__Task item__:
Write out each record in full and exactly as given. Skip any pictures.

__Material shown__:

=== Begin Enclosure ===

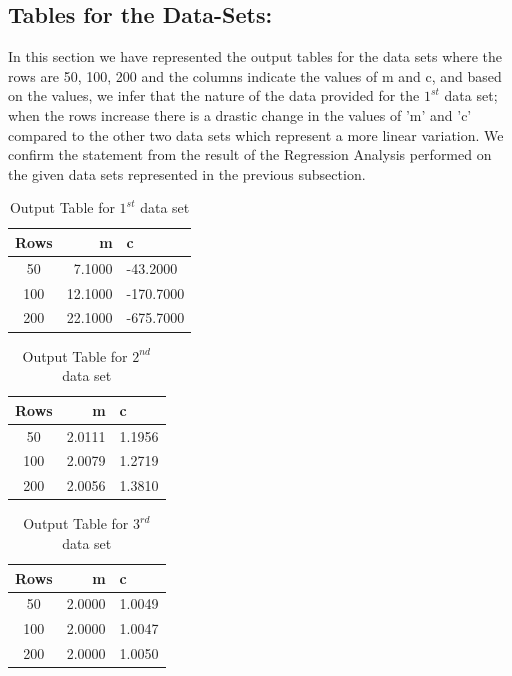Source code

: \documentclass[12pt,a4paper]{article}
\begin{document}
\subsection{Tables for the Data-Sets:}
In this section we have represented the output tables for the data sets where the rows are 50, 100, 200 and the columns indicate the values of m and c, and based on the values, we infer that the nature of the data provided for the $1^{st}$ data set; when the rows increase there is a drastic change in the values of 'm' and 'c' compared to the other two data sets which represent a more linear variation. We confirm the statement from the result of the Regression Analysis performed on the given data sets represented in the previous subsection. 
\begin{table}[!ht]
	\begin{center}
\begin{tabular}{|c|r|l|}
\hline
Rows & m & c \\
\hline
50 & 7.1000 & -43.2000 \\
100 & 12.1000 & -170.7000 \\
200 & 22.1000 & -675.7000 \\
\hline
\end{tabular}
	\caption{Output Table for $1^{st}$ data set}
	\label{tab:progs}
	\end{center}
\end{table}
\begin{table}[!ht]
	\begin{center}
\begin{tabular}{|c|r|l|}
\hline
Rows & m & c \\
\hline
50 & 2.0111 & 1.1956 \\
100 & 2.0079 & 1.2719 \\
200 & 2.0056 & 1.3810 \\
\hline
\end{tabular}
	\caption{Output Table for $2^{nd}$ data set}
	\label{tab:progs}
	\end{center}
\end{table}
\clearpage
\begin{table}[!ht]
	\begin{center}
\begin{tabular}{|c|r|l|}
\hline
Rows & m & c \\
\hline
50 & 2.0000 & 1.0049 \\
100 & 2.0000 & 1.0047 \\
200 & 2.0000 & 1.0050 \\
\hline
\end{tabular}
	\caption{Output Table for $3^{rd}$ data set}
	\label{tab:progs}
	\end{center}
\end{table}
\end{document}
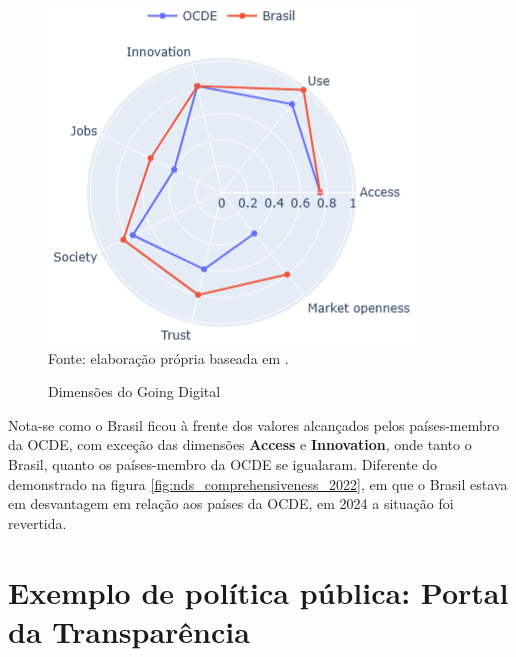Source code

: \begin{figure}[H]
	\centering
	\caption{Dimensões do Going Digital}
	\includegraphics[width=0.75\linewidth]{figuras/digital_economic_outlook_2024_brasil_ocde}
	\label{fig:digital_economic_outlook_2024_brasil_ocde}
	\\ \footnotesize{Fonte: elaboração própria baseada em \cite{digital_economy_outlook_v2_2024}.}
\end{figure}

Nota-se como o Brasil ficou à frente dos valores alcançados pelos países-membro da OCDE, com exceção das dimensões \textbf{Access} e \textbf{Innovation}, onde tanto o Brasil, quanto os países-membro da OCDE se igualaram. Diferente do demonstrado na figura \ref{fig:nds_comprehensiveness_2022}, em que o Brasil estava em desvantagem em relação aos países da OCDE, em 2024 a situação foi revertida.

\section{Exemplo de política pública: Portal da Transparência}

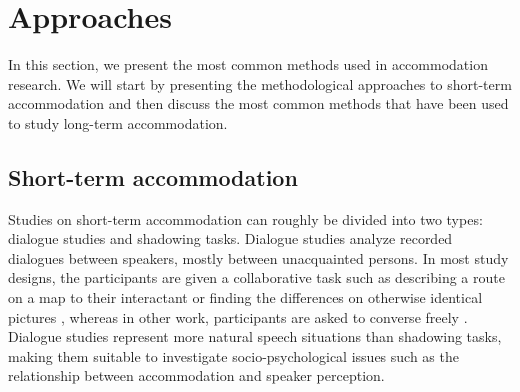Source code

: \documentclass[output=paper,
modfonts
]{langscibook}
\begin{document}
\section{Approaches}
% 
% 
% 
%

In this section, we present the most common methods used in accommodation research. We will start by presenting the methodological approaches to short-term accommodation and then discuss the most common methods that have been used to study long-term accommodation.
% 
% 

\subsection{Short-term accommodation}
Studies on short-term accommodation can roughly be divided into two types: dialogue studies and shadowing tasks. Dialogue studies analyze recorded dialogues between speakers, mostly between unacquainted persons. In most study designs, the participants are given a collaborative task such as describing a route on a map to their interactant \citep[i.e. map task, e.g.][]{pardo_phonetic_2006} or finding the differences on otherwise identical pictures \citep[i.e. diapix task, e.g.][]{kim_phonetic_2013}, whereas in other work, participants are asked to converse freely \citep[e.g.][]{schweitzer_convergence_2013}. Dialogue studies represent more natural speech situations than shadowing tasks, making them suitable to investigate socio-psychological issues such as the relationship between accommodation and speaker perception.
% 
% 
% 
%
\end{document}
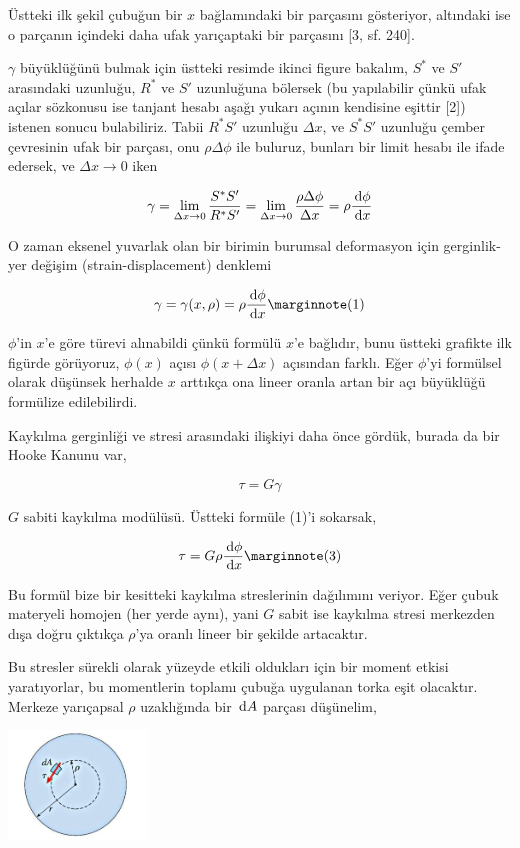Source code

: \documentclass[12pt,fleqn]{article}\usepackage{../../common}
\begin{document}
Üstteki ilk şekil çubuğun bir $x$ bağlamındaki bir parçasını gösteriyor,
altındaki ise o parçanın içindeki daha ufak yarıçaptaki bir parçasını [3, sf. 240]. 

$\gamma$ büyüklüğünü bulmak için üstteki resimde ikinci figure bakalım, $S^*$ ve
$S'$ arasındaki uzunluğu, $R^*$ ve $S'$ uzunluğuna bölersek (bu yapılabilir
çünkü ufak açılar sözkonusu ise tanjant hesabı aşağı yukarı açının kendisine
eşittir [2]) istenen sonucu bulabiliriz. Tabii $R^*S'$ uzunluğu $\Delta x$,
ve $S^*S'$ uzunluğu çember çevresinin ufak bir parçası, onu  $\rho \Delta \phi$
ile buluruz, bunları bir limit hesabı ile ifade edersek, ve $\Delta x \to 0$
iken

$$
\gamma = \lim_{\Delta x \to 0} \frac{S^*S'}{R^*S'} =
\lim_{\Delta x \to 0} \frac{\rho \Delta \phi}{\Delta x} =
\rho \frac{\,\mathrm{d} \phi}{\,\mathrm{d} x}
$$

O zaman eksenel yuvarlak olan bir birimin burumsal deformasyon için
gerginlik-yer değişim (strain-displacement) denklemi

$$
\gamma = \gamma(x,\rho) = \rho \frac{\ud \phi}{\ud x}
\mlabel{1}
$$

$\phi$'in $x$'e göre türevi alınabildi çünkü formülü $x$'e bağlıdır, bunu
üstteki grafikte ilk figürde görüyoruz, $\phi(x)$ açısı $\phi(x+\Delta x)$
açısından farklı. Eğer $\phi$'yi formülsel olarak düşünsek herhalde $x$ arttıkça
ona lineer oranla artan bir açı büyüklüğü formülize edilebilirdi.

Kaykılma gerginliği ve stresi arasındaki ilişkiyi daha önce gördük, burada da
bir Hooke Kanunu var,

$$
\tau = G \gamma
$$

$G$ sabiti kaykılma modülüsü. Üstteki formüle (1)'i sokarsak,

$$
\tau = G \rho \frac{\ud \phi}{\ud x}
\mlabel{3}
$$

Bu formül bize bir kesitteki kaykılma streslerinin dağılımını veriyor. Eğer
çubuk materyeli homojen (her yerde aynı), yani $G$ sabit ise kaykılma stresi
merkezden dışa doğru çıktıkça $\rho$'ya oranlı lineer bir şekilde artacaktır.

Bu stresler sürekli olarak yüzeyde etkili oldukları için bir moment etkisi
yaratıyorlar, bu momentlerin toplamı çubuğa uygulanan torka eşit
olacaktır. Merkeze yarıçapsal $\rho$ uzaklığında bir $\,\mathrm{d} A$ parçası düşünelim,

\includegraphics[width=10em]{phy_020_strs_06_04.jpg}
\end{document}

=== End Enclosure ===

__Solution__:
Source code

: \documentclass[12pt,a4paper]{article}
\begin{document}
\subsection{Tables for the Data-Sets:}
In this section we have represented the output tables for the data sets where the rows are 50, 100, 200 and the columns indicate the values of m and c, and based on the values, we infer that the nature of the data provided for the $1^{st}$ data set; when the rows increase there is a drastic change in the values of 'm' and 'c' compared to the other two data sets which represent a more linear variation. We confirm the statement from the result of the Regression Analysis performed on the given data sets represented in the previous subsection. 
\begin{table}[!ht]
	\begin{center}
\begin{tabular}{|c|r|l|}
\hline
Rows & m & c \\
\hline
50 & 7.1000 & -43.2000 \\
100 & 12.1000 & -170.7000 \\
200 & 22.1000 & -675.7000 \\
\hline
\end{tabular}
	\caption{Output Table for $1^{st}$ data set}
	\label{tab:progs}
	\end{center}
\end{table}
\begin{table}[!ht]
	\begin{center}
\begin{tabular}{|c|r|l|}
\hline
Rows & m & c \\
\hline
50 & 2.0111 & 1.1956 \\
100 & 2.0079 & 1.2719 \\
200 & 2.0056 & 1.3810 \\
\hline
\end{tabular}
	\caption{Output Table for $2^{nd}$ data set}
	\label{tab:progs}
	\end{center}
\end{table}
\clearpage
\begin{table}[!ht]
	\begin{center}
\begin{tabular}{|c|r|l|}
\hline
Rows & m & c \\
\hline
50 & 2.0000 & 1.0049 \\
100 & 2.0000 & 1.0047 \\
200 & 2.0000 & 1.0050 \\
\hline
\end{tabular}
	\caption{Output Table for $3^{rd}$ data set}
	\label{tab:progs}
	\end{center}
\end{table}
\end{document}
Source code

: \begin{figure}[H]
	\centering
	\caption{Dimensões do Going Digital}
	\includegraphics[width=0.75\linewidth]{figuras/digital_economic_outlook_2024_brasil_ocde}
	\label{fig:digital_economic_outlook_2024_brasil_ocde}
	\\ \footnotesize{Fonte: elaboração própria baseada em \cite{digital_economy_outlook_v2_2024}.}
\end{figure}

Nota-se como o Brasil ficou à frente dos valores alcançados pelos países-membro da OCDE, com exceção das dimensões \textbf{Access} e \textbf{Innovation}, onde tanto o Brasil, quanto os países-membro da OCDE se igualaram. Diferente do demonstrado na figura \ref{fig:nds_comprehensiveness_2022}, em que o Brasil estava em desvantagem em relação aos países da OCDE, em 2024 a situação foi revertida.

\section{Exemplo de política pública: Portal da Transparência}

Source code

: \documentclass[output=paper,
modfonts
]{langscibook}
\begin{document}
\section{Approaches}
% 
% 
% 
%

In this section, we present the most common methods used in accommodation research. We will start by presenting the methodological approaches to short-term accommodation and then discuss the most common methods that have been used to study long-term accommodation.
% 
% 

\subsection{Short-term accommodation}
Studies on short-term accommodation can roughly be divided into two types: dialogue studies and shadowing tasks. Dialogue studies analyze recorded dialogues between speakers, mostly between unacquainted persons. In most study designs, the participants are given a collaborative task such as describing a route on a map to their interactant \citep[i.e. map task, e.g.][]{pardo_phonetic_2006} or finding the differences on otherwise identical pictures \citep[i.e. diapix task, e.g.][]{kim_phonetic_2013}, whereas in other work, participants are asked to converse freely \citep[e.g.][]{schweitzer_convergence_2013}. Dialogue studies represent more natural speech situations than shadowing tasks, making them suitable to investigate socio-psychological issues such as the relationship between accommodation and speaker perception.
% 
% 
% 
%
\end{document}
Source code

: \documentclass[12pt,fleqn]{article}\usepackage{../../common}
\begin{document}
Üstteki ilk şekil çubuğun bir $x$ bağlamındaki bir parçasını gösteriyor,
altındaki ise o parçanın içindeki daha ufak yarıçaptaki bir parçasını [3, sf. 240]. 

$\gamma$ büyüklüğünü bulmak için üstteki resimde ikinci figure bakalım, $S^*$ ve
$S'$ arasındaki uzunluğu, $R^*$ ve $S'$ uzunluğuna bölersek (bu yapılabilir
çünkü ufak açılar sözkonusu ise tanjant hesabı aşağı yukarı açının kendisine
eşittir [2]) istenen sonucu bulabiliriz. Tabii $R^*S'$ uzunluğu $\Delta x$,
ve $S^*S'$ uzunluğu çember çevresinin ufak bir parçası, onu  $\rho \Delta \phi$
ile buluruz, bunları bir limit hesabı ile ifade edersek, ve $\Delta x \to 0$
iken

$$
\gamma = \lim_{\Delta x \to 0} \frac{S^*S'}{R^*S'} =
\lim_{\Delta x \to 0} \frac{\rho \Delta \phi}{\Delta x} =
\rho \frac{\,\mathrm{d} \phi}{\,\mathrm{d} x}
$$

O zaman eksenel yuvarlak olan bir birimin burumsal deformasyon için
gerginlik-yer değişim (strain-displacement) denklemi

$$
\gamma = \gamma(x,\rho) = \rho \frac{\ud \phi}{\ud x}
\mlabel{1}
$$

$\phi$'in $x$'e göre türevi alınabildi çünkü formülü $x$'e bağlıdır, bunu
üstteki grafikte ilk figürde görüyoruz, $\phi(x)$ açısı $\phi(x+\Delta x)$
açısından farklı. Eğer $\phi$'yi formülsel olarak düşünsek herhalde $x$ arttıkça
ona lineer oranla artan bir açı büyüklüğü formülize edilebilirdi.

Kaykılma gerginliği ve stresi arasındaki ilişkiyi daha önce gördük, burada da
bir Hooke Kanunu var,

$$
\tau = G \gamma
$$

$G$ sabiti kaykılma modülüsü. Üstteki formüle (1)'i sokarsak,

$$
\tau = G \rho \frac{\ud \phi}{\ud x}
\mlabel{3}
$$

Bu formül bize bir kesitteki kaykılma streslerinin dağılımını veriyor. Eğer
çubuk materyeli homojen (her yerde aynı), yani $G$ sabit ise kaykılma stresi
merkezden dışa doğru çıktıkça $\rho$'ya oranlı lineer bir şekilde artacaktır.

Bu stresler sürekli olarak yüzeyde etkili oldukları için bir moment etkisi
yaratıyorlar, bu momentlerin toplamı çubuğa uygulanan torka eşit
olacaktır. Merkeze yarıçapsal $\rho$ uzaklığında bir $\,\mathrm{d} A$ parçası düşünelim,

\includegraphics[width=10em]{phy_020_strs_06_04.jpg}
\end{document}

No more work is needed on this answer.